EXERCISE GOAL
The required output is a copy of each line in the material below that includes "haibaraasset".

LISTED RECORDS
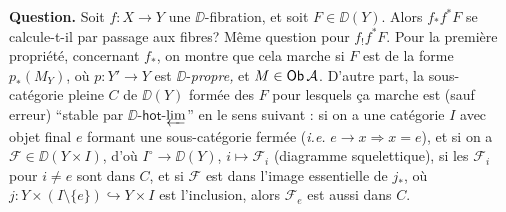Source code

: \textbf{Question.} Soit $f : X \to Y$ une $\DD$-fibration, et soit $F \in \DD(Y)$. Alors $f_*f^*F$ se calcule-t-il par passage aux fibres? Même question pour $f_!f^*F$. Pour la première propriété, concernant $f_*$, on montre que cela marche si $F$ est de la forme $p_*(M_Y)$, où $p : Y' \to Y$ est $\DD$-\textit{propre,} et $M \in \mathsf{Ob}\, \mathcal{A}$. D'autre part, la sous-catégorie pleine $C$ de $\DD(Y)$ formée des $F$ pour lesquels ça marche est (sauf erreur) “stable par $\DD$-$\mathsf{hot}$-$\varprojlim$” en le sens suivant : si on a une catégorie $I$ avec objet final $e$ formant une sous-catégorie fermée (\textit{i.e.} $e \to x \Rightarrow x = e$), et si on a $\mathcal{F} \in \DD(Y \times I)$, d'où $I^\circ \to \DD(Y)$, $i \mapsto \mathcal{F}_i$ (diagramme squelettique), si les $\mathcal{F}_i$ pour $i \neq e$ sont dans $C$, et si $\mathcal{F}$ est dans l'image essentielle de $j_*$, où $j : Y \times (I \setminus \{e\}) \hookrightarrow Y \times I$ est l'inclusion, alors $\mathcal{F}_e$ est aussi dans $C$.

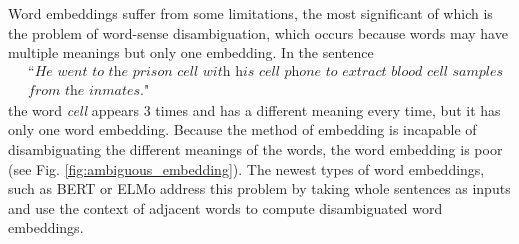         Word \glspl{embedding} suffer from some limitations, the most significant of which is the problem of word-sense disambiguation, which occurs because words may have multiple meanings but only one \gls{embedding}. In the sentence
        \begin{align*}
            &\textit{``He went to the prison cell with his cell phone to extract blood cell samples}\\
            & \textit{from the inmates."}
        \end{align*}
        the word \textit{cell} appears 3 times and has a different meaning every time, but it has only one word \gls{embedding}. Because the method of \gls{embedding} is incapable of disambiguating the different meanings of the words, the word \gls{embedding} is poor (see Fig. \ref{fig:ambiguous_embedding}).
        The newest types of word \glspl{embedding}, such as BERT\cite{devlin2018bert} or ELMo\cite{peters2018elmo} address this problem by taking whole sentences as inputs and use the context of adjacent words to compute disambiguated word \glspl{embedding}.
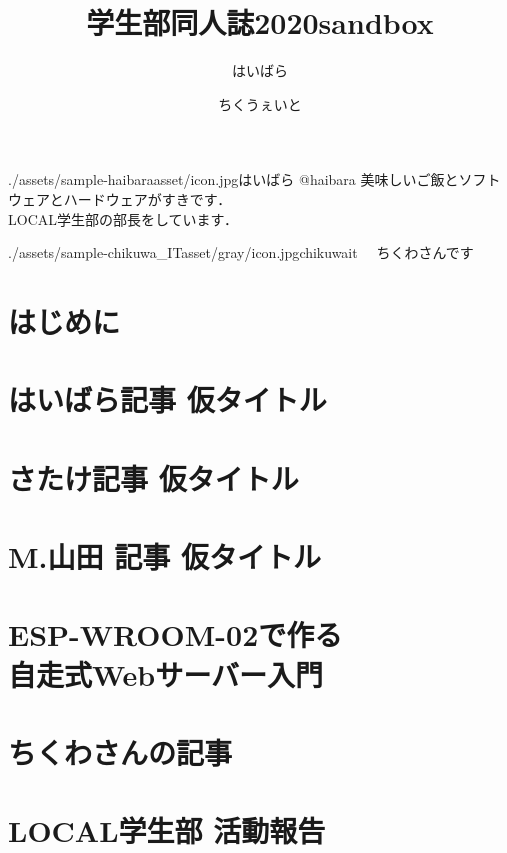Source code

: \documentclass[autodetect-engine,dvipdfmx-if-dvi,ja=standard,b5paper,10.5pt,twoside,openany,layout=v2]{bxjsbook}
\title{学生部同人誌2020sandbox}
\author{はいばら \and ちくうぇいと }
\date{}
\newcommand{\articlepath}{./articles}
\newcommand{\assetspath}{./assets}
\newcommand{\chikuwaitasset}{\assetspath/sample-chikuwa_ITasset/gray}
\newcommand{\haibaraasset}{\assetspath/sample-haibaraasset}
\begin{document}
\frontmatter
\maketitle
\begin{myintroduce}{\haibaraasset/icon.jpg}{はいばら @haibara}
  美味しいご飯とソフトウェアとハードウェアがすきです．\\
  LOCAL学生部の部長をしています．
\end{myintroduce}
\begin{myintroduce}{\chikuwaitasset/icon.jpg}{chikuwait}
　ちくわさんです
\end{myintroduce}


\chapter{はじめに}
\addtolength{\oddsidemargin}{10pt}
\addtolength{\evensidemargin}{-10pt}


\tableofcontents
\mainmatter

\chapter{はいばら記事 仮タイトル}


\chapter{さたけ記事 仮タイトル}


\chapter{M.山田 記事 仮タイトル}


\chapter{ESP-WROOM-02で作る \\自走式Webサーバー入門}


\chapter{ちくわさんの記事}


\chapter{LOCAL学生部 活動報告}

  
\newpage
\myimpression[%
name=LOCAL Students\\情報ボーイズの寄稿ノート 2.0, %
author=はいばら， \and %
ちくうぇいと, %
date=2020年5月3日, %
publisher=LOCAL学生部, %
print=有限会社ねこのしっぽ %
]%
\end{document}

EXERCISE RESPONSE
\newcommand{\haibaraasset}{\assetspath/sample-haibaraasset}
\begin{myintroduce}{\haibaraasset/icon.jpg}{はいばら @haibara}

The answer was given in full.